Now, we posit \(U = \Sigma^{-\frac12}(Z - \mu)\) so that

\[U \sim N(\mathbf{0}, I_p),~~U = Y - \Sigma^{-\frac12}\mu\]

and express the test statistic \(Q_s\) as a quadratic form:

\[ \begin{aligned} Q_s &= \sum_{i=1}^p z_i^2 = Z'I_pZ = Y'\Sigma^{\frac12}I_p\Sigma^{\frac12}Y \\ &= (U + \Sigma^{-\frac12}\mu)'\Sigma(U + \Sigma^{-\frac12}\mu) \end{aligned} \]

With the spectral theorem, \(\Sigma\) can be decomposed as follow:

\[ \begin{gathered} \Sigma = P\Lambda P' \\ \Lambda = \mathbf{diag}(\lambda_1,...,\lambda_p),~~P'P = PP' = I_p \end{gathered} \]

where \(P\) is an orthogonal matrix. If we set \(X = P'U\), \(X\) is a vector of independent standard normal variable \(X \sim N(\mathbf{0}, I_p)\) since

\[E(X) = P'E(U) = \mathbf{0},~~Var(X) = P'Var(U)P = P'I_pP = I_p\]

\[ \begin{aligned} Q_s &= (U + \Sigma^{-\frac12}\mu)'\Sigma(U + \Sigma^{-\frac12}\mu) \\ &= (U + \Sigma^{-\frac12}\mu)'P\Lambda P'(U + \Sigma^{-\frac12}\mu) \\ &= (X + P'\Sigma^{-\frac12}\mu)'\Lambda (X + P'\Sigma^{-\frac12}\mu) \end{aligned} \]

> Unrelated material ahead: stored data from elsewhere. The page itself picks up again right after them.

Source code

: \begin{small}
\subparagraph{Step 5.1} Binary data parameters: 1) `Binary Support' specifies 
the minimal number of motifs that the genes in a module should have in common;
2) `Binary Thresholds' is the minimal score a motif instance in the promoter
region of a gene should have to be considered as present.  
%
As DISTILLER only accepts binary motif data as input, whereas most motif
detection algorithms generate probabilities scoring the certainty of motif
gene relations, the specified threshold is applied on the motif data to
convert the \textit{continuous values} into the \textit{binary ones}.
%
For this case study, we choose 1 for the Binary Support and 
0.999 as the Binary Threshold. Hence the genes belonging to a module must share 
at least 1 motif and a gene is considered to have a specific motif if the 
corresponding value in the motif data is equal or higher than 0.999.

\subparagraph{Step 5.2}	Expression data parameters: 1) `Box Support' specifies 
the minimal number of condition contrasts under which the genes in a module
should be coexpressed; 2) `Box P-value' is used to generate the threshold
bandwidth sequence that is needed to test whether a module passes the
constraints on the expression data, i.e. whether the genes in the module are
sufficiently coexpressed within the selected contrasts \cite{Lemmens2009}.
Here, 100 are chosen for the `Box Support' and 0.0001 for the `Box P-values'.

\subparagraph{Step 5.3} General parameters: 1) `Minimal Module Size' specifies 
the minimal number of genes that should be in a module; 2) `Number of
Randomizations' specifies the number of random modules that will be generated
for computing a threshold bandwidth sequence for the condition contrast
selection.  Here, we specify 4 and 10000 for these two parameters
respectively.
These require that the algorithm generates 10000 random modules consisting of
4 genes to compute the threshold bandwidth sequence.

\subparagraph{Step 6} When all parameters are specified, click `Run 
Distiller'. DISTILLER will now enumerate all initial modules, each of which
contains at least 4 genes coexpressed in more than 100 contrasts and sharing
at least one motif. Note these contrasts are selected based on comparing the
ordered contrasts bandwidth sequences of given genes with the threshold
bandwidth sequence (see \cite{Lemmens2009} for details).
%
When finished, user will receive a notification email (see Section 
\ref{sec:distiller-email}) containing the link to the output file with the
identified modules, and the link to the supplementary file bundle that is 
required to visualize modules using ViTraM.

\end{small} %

Under the null hypothesis, \(\mu\) is assumed to be \(\mathbf{0}\). Hence,

\[Q_s = X'\Lambda X = \sum_{i=1}^p \lambda_i x_i^2\]

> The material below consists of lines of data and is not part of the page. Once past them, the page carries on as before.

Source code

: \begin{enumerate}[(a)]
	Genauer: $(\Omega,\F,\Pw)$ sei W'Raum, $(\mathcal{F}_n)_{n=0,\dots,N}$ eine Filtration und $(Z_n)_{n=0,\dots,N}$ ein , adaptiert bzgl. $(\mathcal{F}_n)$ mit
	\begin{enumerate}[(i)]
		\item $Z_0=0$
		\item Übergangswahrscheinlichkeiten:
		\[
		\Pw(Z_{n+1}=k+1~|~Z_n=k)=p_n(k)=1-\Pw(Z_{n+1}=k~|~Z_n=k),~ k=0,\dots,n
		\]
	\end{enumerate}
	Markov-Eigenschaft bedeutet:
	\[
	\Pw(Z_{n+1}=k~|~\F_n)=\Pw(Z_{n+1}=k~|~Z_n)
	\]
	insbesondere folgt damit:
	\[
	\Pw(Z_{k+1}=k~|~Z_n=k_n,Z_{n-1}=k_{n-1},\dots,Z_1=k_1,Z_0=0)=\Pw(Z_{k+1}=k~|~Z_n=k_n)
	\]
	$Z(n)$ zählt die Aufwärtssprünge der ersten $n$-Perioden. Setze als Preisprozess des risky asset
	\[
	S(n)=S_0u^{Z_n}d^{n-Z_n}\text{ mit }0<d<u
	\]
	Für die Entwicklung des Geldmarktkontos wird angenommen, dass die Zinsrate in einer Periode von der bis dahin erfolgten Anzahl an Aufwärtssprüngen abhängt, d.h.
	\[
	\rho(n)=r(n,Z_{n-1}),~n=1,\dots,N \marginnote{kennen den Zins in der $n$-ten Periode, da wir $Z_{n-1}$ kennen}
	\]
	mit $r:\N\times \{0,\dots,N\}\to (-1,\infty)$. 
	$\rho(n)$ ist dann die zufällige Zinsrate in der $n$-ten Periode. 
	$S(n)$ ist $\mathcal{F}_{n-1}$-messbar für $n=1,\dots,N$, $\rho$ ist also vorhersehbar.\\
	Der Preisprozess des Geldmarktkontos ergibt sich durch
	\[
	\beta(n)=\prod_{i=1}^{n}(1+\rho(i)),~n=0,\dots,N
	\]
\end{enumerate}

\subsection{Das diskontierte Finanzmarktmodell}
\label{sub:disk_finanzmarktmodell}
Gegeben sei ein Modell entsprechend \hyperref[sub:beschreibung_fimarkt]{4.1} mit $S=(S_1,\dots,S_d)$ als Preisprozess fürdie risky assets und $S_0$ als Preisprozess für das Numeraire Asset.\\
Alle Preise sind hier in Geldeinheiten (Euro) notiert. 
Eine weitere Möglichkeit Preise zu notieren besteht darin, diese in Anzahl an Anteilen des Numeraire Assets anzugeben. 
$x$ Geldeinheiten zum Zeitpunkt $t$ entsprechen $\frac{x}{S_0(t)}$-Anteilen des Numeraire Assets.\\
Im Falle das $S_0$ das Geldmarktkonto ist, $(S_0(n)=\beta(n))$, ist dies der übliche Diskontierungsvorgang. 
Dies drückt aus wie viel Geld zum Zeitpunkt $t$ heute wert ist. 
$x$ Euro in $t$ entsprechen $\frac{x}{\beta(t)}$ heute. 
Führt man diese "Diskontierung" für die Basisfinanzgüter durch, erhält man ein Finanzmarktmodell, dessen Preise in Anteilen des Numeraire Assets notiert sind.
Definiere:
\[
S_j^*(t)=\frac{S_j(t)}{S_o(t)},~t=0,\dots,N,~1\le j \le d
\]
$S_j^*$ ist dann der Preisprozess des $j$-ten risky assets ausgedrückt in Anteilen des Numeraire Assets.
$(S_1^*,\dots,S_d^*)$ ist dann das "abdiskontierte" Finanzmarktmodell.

where \(X = \{x_1,...,x_p\}'\). Thus, the null distribution of \(Q_s\) is a linear combination of independent chi-square variables \(x_i^2 \sim \chi_{(1)}^2\) (i.e., central quadratic form in independent normal variables). For computing a probability with a scalar \(q\),

\[Pr(Q_s > q)\]

several methods have been proposed, such as numerical inversion of the characteristic function [2]. The snpsettest package uses the algorithm of Davies [3] or saddlepoint approximation [4] to obtain set-based p values.


  1. Liu JZ, Mcrae AF, Nyholt DR, Medland SE, Wray NR, Brown KM, et al. A Versatile Gene-Based Test for Genome-wide Association Studies. Am J Hum Genet. 2010 Jul 9;87(1):139–45.

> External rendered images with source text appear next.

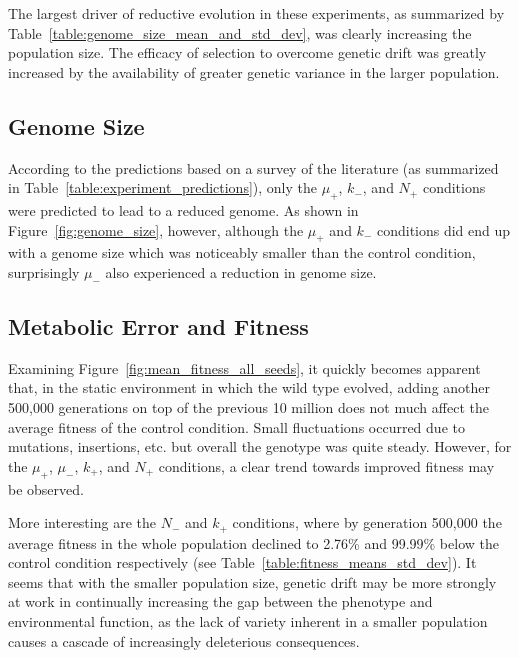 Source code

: The largest driver of reductive evolution in these experiments, as summarized by Table~\ref{table:genome_size_mean_and_std_dev}, was clearly increasing the population size. The efficacy of selection to overcome genetic drift was greatly increased by the availability of greater genetic variance in the larger population. 

\subsection{Genome Size}

According to the predictions based on a survey of the literature (as summarized in Table~\ref{table:experiment_predictions}), only the $\mu_+$, $k_-$, and $N_+$ conditions were predicted to lead to a reduced genome. As shown in Figure~\ref{fig:genome_size}, however, although the $\mu_+$ and $k_-$ conditions did end up with a genome size which was noticeably smaller than the control condition, surprisingly $\mu_-$ also experienced a reduction in genome size. 



\subsection{Metabolic Error and Fitness}
Examining Figure~\ref{fig:mean_fitness_all_seeds}, it quickly becomes apparent that, in the static environment in which the wild type evolved, adding another 500,000 generations on top of the previous 10 million does not much affect the average fitness of the control condition. Small fluctuations occurred due to mutations, insertions, etc. but overall the genotype was quite steady. However, for the $\mu_+$, $\mu_-$, $k_+$, and $N_+$ conditions, a clear trend towards improved fitness may be observed.

More interesting are the $N_-$ and $k_+$ conditions, where by generation 500,000 the average fitness in the whole population declined to 2.76\% and 99.99\% below the control condition respectively (see Table~\ref{table:fitness_means_std_dev}). It seems that with the smaller population size, genetic drift may be more strongly at work in continually increasing the gap between the phenotype and environmental function, as the lack of variety inherent in a smaller population causes a cascade of increasingly deleterious consequences.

  2. Duchesne P, De Micheaux P. Computing the distribution of quadratic forms: Further comparisons between the Liu-Tang-Zhang approximation and exact methods. Comput Stat Data Anal. 2010;54:858–62.

  3. Davies RB. Algorithm AS 155: The Distribution of a Linear Combination of Chi-square Random Variables. J R Stat Soc Ser C Appl Stat. 1980;29(3):323–33.

  4. Kuonen D. Saddlepoint Approximations for Distributions of Quadratic Forms in Normal Variables. Biometrika. 1999;86(4):929–35.